Economic outlook: Bank of Japan says 'future developments extremely unclear' - slower recovery predicted for UK
Join Our Newsletter - Get important industry news and analysis sent to your inbox – sign up to our e-Newsletter here

Economic outlook: Bank of Japan says ‘future developments extremely unclear’ – slower recovery predicted for UK

27 Apr 2020

27 April

Chief economist at EY Mark Gregory has predicted a slower u-shaped recovery for the UK, rather than the hoped-for rapid V-shaped bounceback.

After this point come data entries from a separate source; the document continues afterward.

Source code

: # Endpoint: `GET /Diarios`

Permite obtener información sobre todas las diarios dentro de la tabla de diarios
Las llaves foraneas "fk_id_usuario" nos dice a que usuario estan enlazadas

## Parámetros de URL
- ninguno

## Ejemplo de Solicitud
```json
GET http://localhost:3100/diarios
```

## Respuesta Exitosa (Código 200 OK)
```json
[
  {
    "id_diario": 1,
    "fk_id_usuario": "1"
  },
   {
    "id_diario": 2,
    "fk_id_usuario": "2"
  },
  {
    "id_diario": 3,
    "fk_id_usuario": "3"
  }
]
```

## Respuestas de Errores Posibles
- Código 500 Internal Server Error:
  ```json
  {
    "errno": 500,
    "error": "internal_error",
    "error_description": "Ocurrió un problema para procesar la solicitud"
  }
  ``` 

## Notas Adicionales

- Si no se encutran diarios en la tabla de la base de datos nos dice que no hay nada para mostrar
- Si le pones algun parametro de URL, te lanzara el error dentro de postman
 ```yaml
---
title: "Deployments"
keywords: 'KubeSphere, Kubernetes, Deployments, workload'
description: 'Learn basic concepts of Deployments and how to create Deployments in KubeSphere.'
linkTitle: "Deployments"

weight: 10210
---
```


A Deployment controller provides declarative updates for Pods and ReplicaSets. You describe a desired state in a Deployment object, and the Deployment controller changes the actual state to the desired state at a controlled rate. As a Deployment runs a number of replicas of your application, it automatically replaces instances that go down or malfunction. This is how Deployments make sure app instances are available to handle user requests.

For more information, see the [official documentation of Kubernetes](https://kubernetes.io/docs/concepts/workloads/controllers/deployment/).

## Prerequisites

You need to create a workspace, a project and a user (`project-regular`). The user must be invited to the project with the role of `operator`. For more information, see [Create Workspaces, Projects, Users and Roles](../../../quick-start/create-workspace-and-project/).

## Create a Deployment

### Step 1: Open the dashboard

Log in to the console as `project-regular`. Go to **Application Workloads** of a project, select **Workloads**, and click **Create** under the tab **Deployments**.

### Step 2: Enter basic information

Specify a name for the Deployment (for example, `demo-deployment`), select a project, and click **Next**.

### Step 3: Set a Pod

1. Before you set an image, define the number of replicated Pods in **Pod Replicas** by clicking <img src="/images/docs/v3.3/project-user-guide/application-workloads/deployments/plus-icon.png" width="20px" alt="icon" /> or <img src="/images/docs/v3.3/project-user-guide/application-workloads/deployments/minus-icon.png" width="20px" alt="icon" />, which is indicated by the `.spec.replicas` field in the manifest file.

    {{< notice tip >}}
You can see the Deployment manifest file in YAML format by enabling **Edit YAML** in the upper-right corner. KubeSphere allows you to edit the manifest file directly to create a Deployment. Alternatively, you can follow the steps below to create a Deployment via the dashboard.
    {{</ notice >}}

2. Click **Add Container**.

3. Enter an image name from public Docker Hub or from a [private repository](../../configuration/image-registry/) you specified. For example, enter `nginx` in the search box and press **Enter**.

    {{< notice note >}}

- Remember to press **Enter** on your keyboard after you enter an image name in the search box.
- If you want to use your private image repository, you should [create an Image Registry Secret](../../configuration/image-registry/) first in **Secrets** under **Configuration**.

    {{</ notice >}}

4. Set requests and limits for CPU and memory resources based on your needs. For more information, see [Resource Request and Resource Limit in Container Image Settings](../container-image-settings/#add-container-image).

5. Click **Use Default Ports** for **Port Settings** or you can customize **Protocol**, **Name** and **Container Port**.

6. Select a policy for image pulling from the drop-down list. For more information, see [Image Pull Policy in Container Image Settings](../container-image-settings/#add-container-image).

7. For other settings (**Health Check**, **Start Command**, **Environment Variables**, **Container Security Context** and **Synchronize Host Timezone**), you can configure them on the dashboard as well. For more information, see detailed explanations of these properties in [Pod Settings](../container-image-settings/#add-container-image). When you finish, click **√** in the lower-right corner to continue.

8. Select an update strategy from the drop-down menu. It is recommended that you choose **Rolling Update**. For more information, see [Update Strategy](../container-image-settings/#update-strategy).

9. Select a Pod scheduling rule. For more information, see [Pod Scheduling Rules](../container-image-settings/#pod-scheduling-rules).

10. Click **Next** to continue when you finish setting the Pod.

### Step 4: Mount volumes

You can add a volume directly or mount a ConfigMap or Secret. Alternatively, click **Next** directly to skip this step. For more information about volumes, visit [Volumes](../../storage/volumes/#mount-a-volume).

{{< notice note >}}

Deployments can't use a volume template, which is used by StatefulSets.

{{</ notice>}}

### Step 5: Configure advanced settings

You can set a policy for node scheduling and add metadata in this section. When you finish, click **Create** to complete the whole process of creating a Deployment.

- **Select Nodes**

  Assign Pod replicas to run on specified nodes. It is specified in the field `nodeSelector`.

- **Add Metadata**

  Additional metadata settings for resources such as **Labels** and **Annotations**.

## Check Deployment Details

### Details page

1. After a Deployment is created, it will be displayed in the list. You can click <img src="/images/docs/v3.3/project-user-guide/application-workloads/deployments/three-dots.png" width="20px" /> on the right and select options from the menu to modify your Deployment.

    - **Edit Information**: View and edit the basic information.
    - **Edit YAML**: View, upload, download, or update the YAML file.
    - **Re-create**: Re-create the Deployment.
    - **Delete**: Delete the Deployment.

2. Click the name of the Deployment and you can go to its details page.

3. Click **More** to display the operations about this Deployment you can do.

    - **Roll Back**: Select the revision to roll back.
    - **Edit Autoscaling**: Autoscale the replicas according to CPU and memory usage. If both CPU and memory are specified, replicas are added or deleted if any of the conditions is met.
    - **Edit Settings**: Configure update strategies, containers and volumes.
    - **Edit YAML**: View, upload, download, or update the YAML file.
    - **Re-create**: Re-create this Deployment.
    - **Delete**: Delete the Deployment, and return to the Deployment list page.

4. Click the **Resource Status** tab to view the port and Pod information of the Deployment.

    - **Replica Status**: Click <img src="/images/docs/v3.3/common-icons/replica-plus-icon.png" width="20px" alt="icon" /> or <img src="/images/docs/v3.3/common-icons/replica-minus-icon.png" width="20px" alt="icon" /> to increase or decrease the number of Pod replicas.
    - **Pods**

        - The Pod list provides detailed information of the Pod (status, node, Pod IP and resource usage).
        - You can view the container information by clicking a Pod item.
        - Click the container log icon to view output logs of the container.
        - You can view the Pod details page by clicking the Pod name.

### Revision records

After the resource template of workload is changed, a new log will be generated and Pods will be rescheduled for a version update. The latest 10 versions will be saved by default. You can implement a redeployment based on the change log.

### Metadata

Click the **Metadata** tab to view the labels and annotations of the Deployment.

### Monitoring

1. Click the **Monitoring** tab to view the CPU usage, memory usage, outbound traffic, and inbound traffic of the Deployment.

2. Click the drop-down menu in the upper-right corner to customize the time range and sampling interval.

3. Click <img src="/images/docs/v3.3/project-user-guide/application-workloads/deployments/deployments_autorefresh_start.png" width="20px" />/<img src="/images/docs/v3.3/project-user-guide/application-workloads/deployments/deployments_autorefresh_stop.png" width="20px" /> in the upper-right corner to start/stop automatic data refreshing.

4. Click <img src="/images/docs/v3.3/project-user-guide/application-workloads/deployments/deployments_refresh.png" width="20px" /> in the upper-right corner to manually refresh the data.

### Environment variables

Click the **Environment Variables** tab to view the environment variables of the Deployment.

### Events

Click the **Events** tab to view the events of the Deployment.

Gregory has predicted a 6.8% contraction in GDP for the world’s sixth largest economy this year due to the effects of Covid-19: “The discussion around the future path of the economy has centred around defining scenarios with V, U and L the most common stylised versions, describing different lengths of slowdown and alternative paces of recovery.

“The initial consensus was that a V-shaped recovery was most likely but without either a vaccine or any definitive view on the possibility of using drugs developed for other purposes to mitigate symptoms, a rapid recovery looks increasingly unlikely and a U-shaped, slower recovery with possible shifts back into lockdown is now the scenario I am seeing used most widely.”


The world’s third largest economy, Japan, is facing contraction in GDP of between 5 and 3% according to the majority of board members of the Bank of Japan.

They predict the country’s GDP will recover to see growth of between 2.8% and 3.9% in 2021.

This prediction is, however, strongly caveated: “Future developments are extremely unclear, as they could change depending on the timing of the spread of Covid-19 subsiding and on the magnitude of the impact on domestic and overseas economies.”


Boston Consulting Group, meanwhile, is reporting an uptick in consumer confidence across leading western economies.

“Many countries have begun making plans to reopen their economies, indicating that an end to the restrictions may be in sight.

“This development, in conjunction with the slowing pace of new Covid-19 cases, may have contributed to the recent improvements in consumer outlook that we are now observing: fewer consumers across developed markets believe that the worst is yet to come.

“We are also seeing a slight decline or stabilization across most countries in consumers’ concerns about personal finances—an indication that they may be anticipating the end of the lockdown period and the potential restarting of the economy.”